In [1]:
# !pip install -U torch
# !pip install accelerate
# !pip install transformers

In [1]:
import torch
from transformers import AutoTokenizer, AutoModelForCausalLM
from getpass import getpass
import gc

In [2]:
device = "cuda" if torch.cuda.is_available() else "cpu"
device

'cuda'

In [3]:
hf_token = getpass()

 ········


## Extracting lookback-ratio

Original Lookback-Ratio code is Llama-specific so I wrote a script which takes model, tokenizer and a list of texts and then generates the answers and extracts lookback-ratio:

In [4]:
llama2_model_name = "meta-llama/Llama-2-7b-chat-hf"

llama2_tokenizer = AutoTokenizer.from_pretrained(llama2_model_name, token=hf_token)
llama2_model = AutoModelForCausalLM.from_pretrained(llama2_model_name, device_map="auto", token=hf_token)

  warn(f"Failed to load image Python extension: {e}")


Loading checkpoint shards:   0%|          | 0/2 [00:00<?, ?it/s]

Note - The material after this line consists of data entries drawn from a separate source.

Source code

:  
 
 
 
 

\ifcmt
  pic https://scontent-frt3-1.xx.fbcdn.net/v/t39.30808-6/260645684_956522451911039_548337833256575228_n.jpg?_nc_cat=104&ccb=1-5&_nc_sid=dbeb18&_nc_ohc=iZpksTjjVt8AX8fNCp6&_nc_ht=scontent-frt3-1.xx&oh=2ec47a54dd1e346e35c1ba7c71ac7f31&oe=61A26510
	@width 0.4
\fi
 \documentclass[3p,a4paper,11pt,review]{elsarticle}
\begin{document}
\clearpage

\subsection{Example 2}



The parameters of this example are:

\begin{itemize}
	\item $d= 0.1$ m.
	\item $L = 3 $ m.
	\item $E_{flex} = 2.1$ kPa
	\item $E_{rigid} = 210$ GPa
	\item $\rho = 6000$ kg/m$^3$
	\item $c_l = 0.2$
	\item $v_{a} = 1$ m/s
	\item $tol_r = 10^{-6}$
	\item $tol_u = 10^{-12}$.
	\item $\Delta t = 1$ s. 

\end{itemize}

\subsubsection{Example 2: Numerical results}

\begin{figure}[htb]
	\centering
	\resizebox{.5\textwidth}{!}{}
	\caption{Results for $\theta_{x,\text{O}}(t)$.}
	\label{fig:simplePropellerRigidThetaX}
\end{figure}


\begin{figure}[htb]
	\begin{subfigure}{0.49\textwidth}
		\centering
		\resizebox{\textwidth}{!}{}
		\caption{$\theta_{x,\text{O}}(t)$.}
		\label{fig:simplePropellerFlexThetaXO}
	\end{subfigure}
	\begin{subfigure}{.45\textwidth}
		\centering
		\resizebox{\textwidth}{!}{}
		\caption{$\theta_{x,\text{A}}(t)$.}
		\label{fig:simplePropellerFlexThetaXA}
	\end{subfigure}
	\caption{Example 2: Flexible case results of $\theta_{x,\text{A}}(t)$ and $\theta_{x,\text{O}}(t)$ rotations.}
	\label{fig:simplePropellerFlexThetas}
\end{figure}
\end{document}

Some parameters are on the meta device because they were offloaded to the cpu.


In [5]:
input_text = "Write me a poem about Machine Learning. Be creative!"

In [6]:
input_ids = llama2_tokenizer(input_text, return_tensors="pt").to(device)
input_ids.input_ids.shape

torch.Size([1, 13])

In [7]:
outputs = llama2_model.generate(**input_ids, max_new_tokens=32, output_attentions=True, return_dict_in_generate=True)

attentions = outputs.attentions

From v4.47 onwards, when a model cache is to be returned, `generate` will return a `Cache` instance instead by default (as opposed to the legacy tuple of tuples format). If you want to keep returning the legacy format, please set `return_legacy_cache=True`.


In [8]:
len(attentions), len(attentions[0]), attentions[0][0].shape

(32, 32, torch.Size([1, 32, 13, 13]))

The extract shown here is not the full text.